Useless labor is the basis of spiritual development. Obedience is above fasting or prayers. Indika didn’t understand why she needed to retrieve the water from the well if there was a pomp next door that took it from a sacred spring. She didn’t understand why drinking from the spring was allowed, but cooking soup was a sin.

Indika’s treatment has nothing to do with her, nothing personal. It is inextricably linked to the practice of obedience in Christianity. This has been at the heart of monastic practice since the earliest centuries. To obey, to place oneself under the unconditional authority of another’s will, is to practice letting go of one’s own will, of one’s own selfishness, of the vanities of the flesh and of the world. Consequently, obedience to the absurd orders of a clerical superior means total submission, beyond all rationality, and consequently an equally great loss of self-will. Such obedience is highly valued. “The Son of God is dead?
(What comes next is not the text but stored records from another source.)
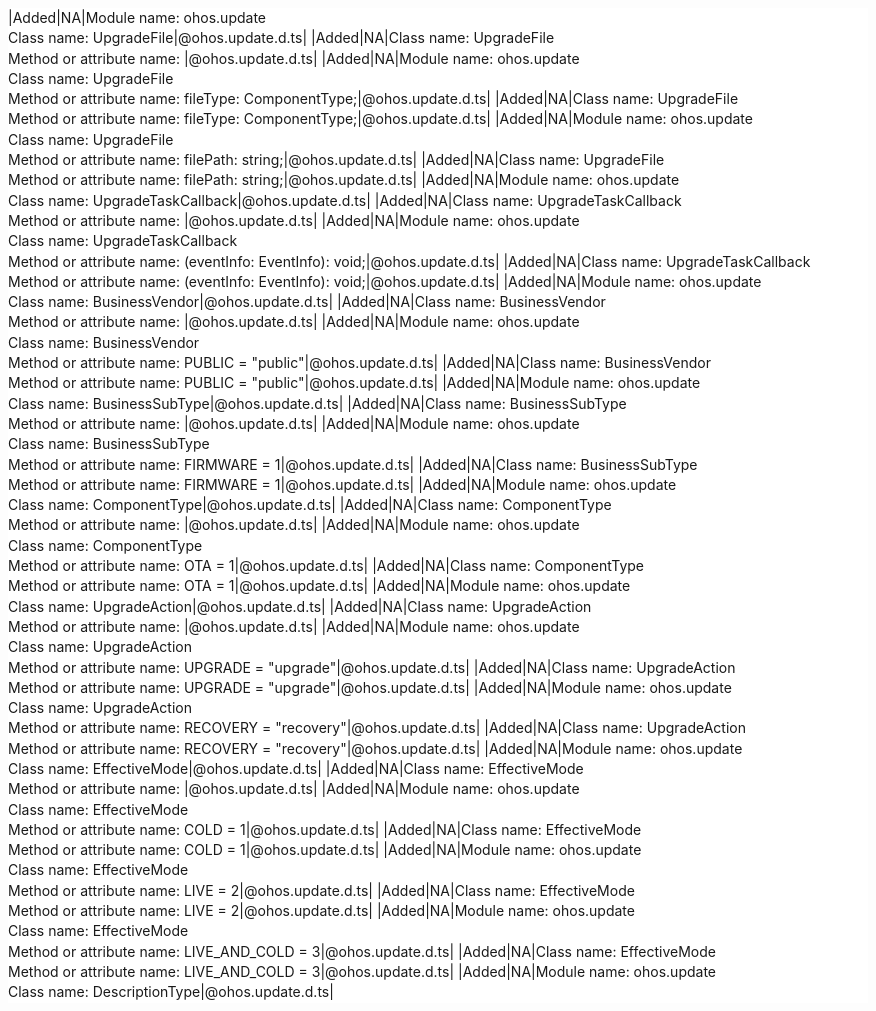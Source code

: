 |Added|NA|Module name: ohos.update<br>Class name: UpgradeFile|@ohos.update.d.ts|
|Added|NA|Class name: UpgradeFile<br>Method or attribute name: |@ohos.update.d.ts|
|Added|NA|Module name: ohos.update<br>Class name: UpgradeFile<br>Method or attribute name: fileType: ComponentType;|@ohos.update.d.ts|
|Added|NA|Class name: UpgradeFile<br>Method or attribute name: fileType: ComponentType;|@ohos.update.d.ts|
|Added|NA|Module name: ohos.update<br>Class name: UpgradeFile<br>Method or attribute name: filePath: string;|@ohos.update.d.ts|
|Added|NA|Class name: UpgradeFile<br>Method or attribute name: filePath: string;|@ohos.update.d.ts|
|Added|NA|Module name: ohos.update<br>Class name: UpgradeTaskCallback|@ohos.update.d.ts|
|Added|NA|Class name: UpgradeTaskCallback<br>Method or attribute name: |@ohos.update.d.ts|
|Added|NA|Module name: ohos.update<br>Class name: UpgradeTaskCallback<br>Method or attribute name: (eventInfo: EventInfo): void;|@ohos.update.d.ts|
|Added|NA|Class name: UpgradeTaskCallback<br>Method or attribute name: (eventInfo: EventInfo): void;|@ohos.update.d.ts|
|Added|NA|Module name: ohos.update<br>Class name: BusinessVendor|@ohos.update.d.ts|
|Added|NA|Class name: BusinessVendor<br>Method or attribute name: |@ohos.update.d.ts|
|Added|NA|Module name: ohos.update<br>Class name: BusinessVendor<br>Method or attribute name: PUBLIC = "public"|@ohos.update.d.ts|
|Added|NA|Class name: BusinessVendor<br>Method or attribute name: PUBLIC = "public"|@ohos.update.d.ts|
|Added|NA|Module name: ohos.update<br>Class name: BusinessSubType|@ohos.update.d.ts|
|Added|NA|Class name: BusinessSubType<br>Method or attribute name: |@ohos.update.d.ts|
|Added|NA|Module name: ohos.update<br>Class name: BusinessSubType<br>Method or attribute name: FIRMWARE = 1|@ohos.update.d.ts|
|Added|NA|Class name: BusinessSubType<br>Method or attribute name: FIRMWARE = 1|@ohos.update.d.ts|
|Added|NA|Module name: ohos.update<br>Class name: ComponentType|@ohos.update.d.ts|
|Added|NA|Class name: ComponentType<br>Method or attribute name: |@ohos.update.d.ts|
|Added|NA|Module name: ohos.update<br>Class name: ComponentType<br>Method or attribute name: OTA = 1|@ohos.update.d.ts|
|Added|NA|Class name: ComponentType<br>Method or attribute name: OTA = 1|@ohos.update.d.ts|
|Added|NA|Module name: ohos.update<br>Class name: UpgradeAction|@ohos.update.d.ts|
|Added|NA|Class name: UpgradeAction<br>Method or attribute name: |@ohos.update.d.ts|
|Added|NA|Module name: ohos.update<br>Class name: UpgradeAction<br>Method or attribute name: UPGRADE = "upgrade"|@ohos.update.d.ts|
|Added|NA|Class name: UpgradeAction<br>Method or attribute name: UPGRADE = "upgrade"|@ohos.update.d.ts|
|Added|NA|Module name: ohos.update<br>Class name: UpgradeAction<br>Method or attribute name: RECOVERY = "recovery"|@ohos.update.d.ts|
|Added|NA|Class name: UpgradeAction<br>Method or attribute name: RECOVERY = "recovery"|@ohos.update.d.ts|
|Added|NA|Module name: ohos.update<br>Class name: EffectiveMode|@ohos.update.d.ts|
|Added|NA|Class name: EffectiveMode<br>Method or attribute name: |@ohos.update.d.ts|
|Added|NA|Module name: ohos.update<br>Class name: EffectiveMode<br>Method or attribute name: COLD = 1|@ohos.update.d.ts|
|Added|NA|Class name: EffectiveMode<br>Method or attribute name: COLD = 1|@ohos.update.d.ts|
|Added|NA|Module name: ohos.update<br>Class name: EffectiveMode<br>Method or attribute name: LIVE = 2|@ohos.update.d.ts|
|Added|NA|Class name: EffectiveMode<br>Method or attribute name: LIVE = 2|@ohos.update.d.ts|
|Added|NA|Module name: ohos.update<br>Class name: EffectiveMode<br>Method or attribute name: LIVE_AND_COLD = 3|@ohos.update.d.ts|
|Added|NA|Class name: EffectiveMode<br>Method or attribute name: LIVE_AND_COLD = 3|@ohos.update.d.ts|
|Added|NA|Module name: ohos.update<br>Class name: DescriptionType|@ohos.update.d.ts|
You have to believe it, because it’s absurd. He was buried, he was raised: that is certain, because it is impossible,” wrote Tertullian in his treatise On the Flesh of Christ. Christianity is a destructive challenge to reason, a sacrificio dell’intelletto, a veritable suicide of rationality in favor of faith, to the point of absurdity. True faith requires a leap beyond rationality and is lived in the mystery of the Cross. It shakes us to the core until we find peace in Christ.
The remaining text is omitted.